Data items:
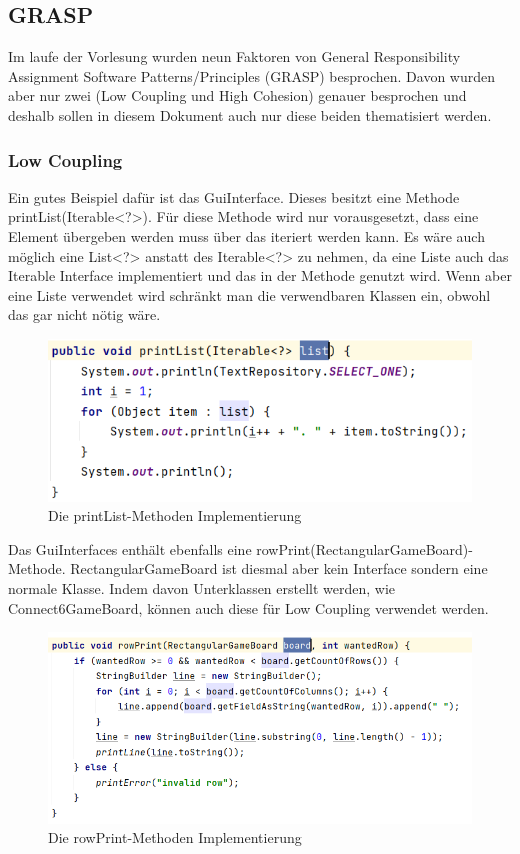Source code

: \documentclass[12pt]{article}
\begin{document}
\subsection{GRASP}
Im laufe der Vorlesung wurden neun Faktoren von General Responsibility Assignment Software Patterns/Principles (GRASP) besprochen. Davon wurden aber nur zwei (Low Coupling und High Cohesion) genauer besprochen und deshalb sollen in diesem Dokument auch nur diese beiden thematisiert werden.



\subsubsection{Low Coupling}
Ein gutes Beispiel dafür ist das GuiInterface. Dieses besitzt eine Methode printList(Iterable<?>). Für diese Methode wird nur vorausgesetzt, dass eine Element übergeben werden muss über das iteriert werden kann. Es wäre auch möglich eine List<?> anstatt des Iterable<?> zu nehmen, da eine Liste auch das Iterable Interface implementiert und das in der Methode genutzt wird. Wenn aber eine Liste verwendet wird schränkt man die verwendbaren Klassen ein, obwohl das gar nicht nötig wäre.
\\

\begin{figure}[H]
\centering
\includegraphics[width=12cm]{Bilder/printList}
\caption{Die printList-Methoden Implementierung}
\label{fig:printList}
\end{figure}


Das GuiInterfaces enthält ebenfalls eine rowPrint(RectangularGameBoard)-Methode. RectangularGameBoard ist diesmal aber kein Interface sondern eine normale Klasse. Indem davon Unterklassen erstellt werden, wie Connect6GameBoard, können auch diese für Low Coupling verwendet werden. 
\\

\begin{figure}[H]
\centering
\includegraphics[width=13cm]{Bilder/rowPrint}
\caption{Die rowPrint-Methoden Implementierung}
\label{fig:rowPrint}
\end{figure}
\end{document}
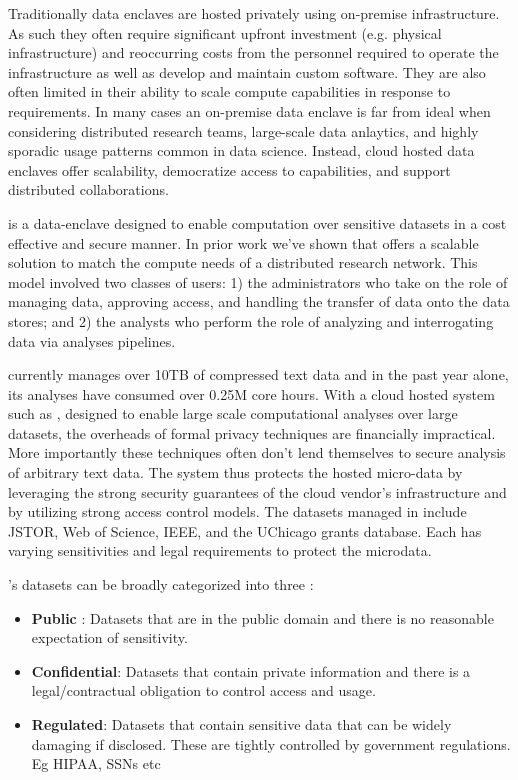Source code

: Traditionally data enclaves are hosted privately using on-premise infrastructure. As 
such they often require significant upfront investment (e.g. physical infrastructure) and reoccurring costs 
from the personnel required to operate the infrastructure as well as develop and maintain custom software. 
They are also often limited in their ability to scale
compute capabilities in response to requirements. In many cases an on-premise data enclave is far from ideal
when considering distributed research teams, large-scale data anlaytics, and highly sporadic
usage patterns common in data science. Instead, cloud hosted data enclaves offer scalability,
democratize access to capabilities, and support distributed collaborations. 

\NAME is a data-enclave designed to enable computation over sensitive datasets
in a cost effective and secure manner. In prior work we've shown that \NAME offers
a scalable solution to match the compute needs of a distributed research network.
This model involved two classes of users: 1) the administrators who take on the role of managing
data, approving access, and handling the transfer of data onto the data stores; and 2) the analysts
who perform the role of analyzing and interrogating data via analyses pipelines.

\NAME currently manages over 10TB of compressed text data and in the past year
alone, its analyses have consumed over 0.25M core hours. With a cloud hosted system
such as \NAMENS, designed to enable large scale computational analyses over large datasets,
the overheads of formal privacy techniques are financially impractical. More importantly
these techniques often don't lend themselves to secure analysis of arbitrary text data. 
The system thus protects the hosted micro-data by leveraging the strong security
guarantees of the cloud vendor's infrastructure and by utilizing strong access control
models. The datasets managed in \NAME include JSTOR, Web of Science, IEEE,
and the UChicago grants database. Each has varying sensitivities and legal requirements to
protect the microdata.

\NAMENS's datasets can be broadly categorized into three \cite{ist_dataclass}:
\begin{itemize}
\item \textbf{Public} : Datasets that are in the public domain and there is no
  reasonable expectation of sensitivity.
\item \textbf{Confidential}: Datasets that contain private information and there is a legal/contractual obligation to control access and usage.
\item \textbf {Regulated}: Datasets that contain sensitive data that can be widely damaging if disclosed.
  These are tightly controlled by government regulations. Eg HIPAA, SSNs etc
\end{itemize}

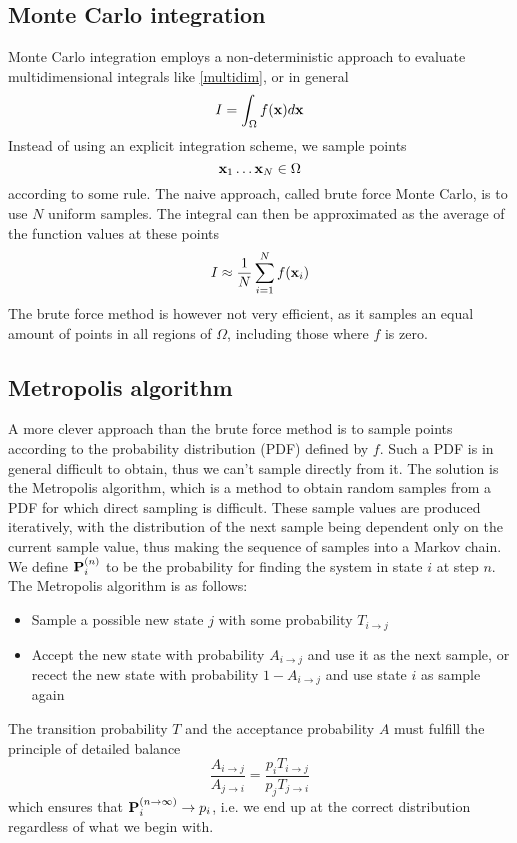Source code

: \documentclass[english, a4paper]{article}
\begin{document}
\subsection*{Monte Carlo integration}

Monte Carlo integration employs a non-deterministic approach to evaluate multidimensional integrals like \eqref{multidim}, or
in general
\begin{equation}
 I = \int_\Omega f({\bf x}) d{\bf x}
\end{equation}
Instead of using an explicit integration scheme, we sample points
\begin{equation}
 {\bf x}_1 \dots {\bf x}_N \in \Omega
\end{equation}
according to some rule. The naive approach, called brute force Monte Carlo, is to use $N$ uniform samples. 
The integral can then be approximated as the average of the function values at these points
\begin{equation}
 I \approx \frac{1}{N} \sum_{i=1}^N f({\bf x}_i)
\end{equation}
The brute force method is however not very efficient, as it samples an equal amount of points in all regions of $\Omega$, 
including those where $f$ is zero. 

\subsection*{Metropolis algorithm}

A more clever approach than the brute force method is to sample points according to the probability distribution (PDF)
defined by $f$. Such a PDF is in general difficult to obtain, thus we can't sample directly from it.
The solution is the Metropolis algorithm, which is a method to obtain random samples from a PDF for which 
direct sampling is difficult. 
These sample values are produced iteratively, with the distribution of the next sample being dependent only on 
the current sample value, thus making the sequence of samples into a Markov chain.
We define ${\bf P}_i^{(n)}$ to be the 
probability for finding the system in state $i$ at step $n$. 
The Metropolis algorithm is as follows:
\begin{itemize}
 \item Sample a possible new state $j$ with some probability $T_{i\rightarrow j}$
 \item Accept the new state with probability $A_{i\rightarrow j}$ and use it as the next sample, or
 recect the new state with probability $1 - A_{i\rightarrow j}$ and use state $i$ as sample again
\end{itemize}
The transition probability $T$ and the acceptance probability $A$ must fulfill the principle of detailed balance
\begin{equation}
 \frac{A_{i\rightarrow j}}{A_{j\rightarrow i}} = \frac{p_i T_{i\rightarrow j}}{p_j T_{j\rightarrow i}}
 \label{detailedbalance}
\end{equation}
which ensures that ${\bf P}_i^{(n\rightarrow \infty)} \rightarrow p_i$, i.e. we end up at the correct 
distribution regardless of what we begin with. \\
\end{document}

What the task asks: Read through the records above and copy the lines that contain "using".

Reply:
: Traditionally data enclaves are hosted privately using on-premise infrastructure. As 
Instead of using an explicit integration scheme, we sample points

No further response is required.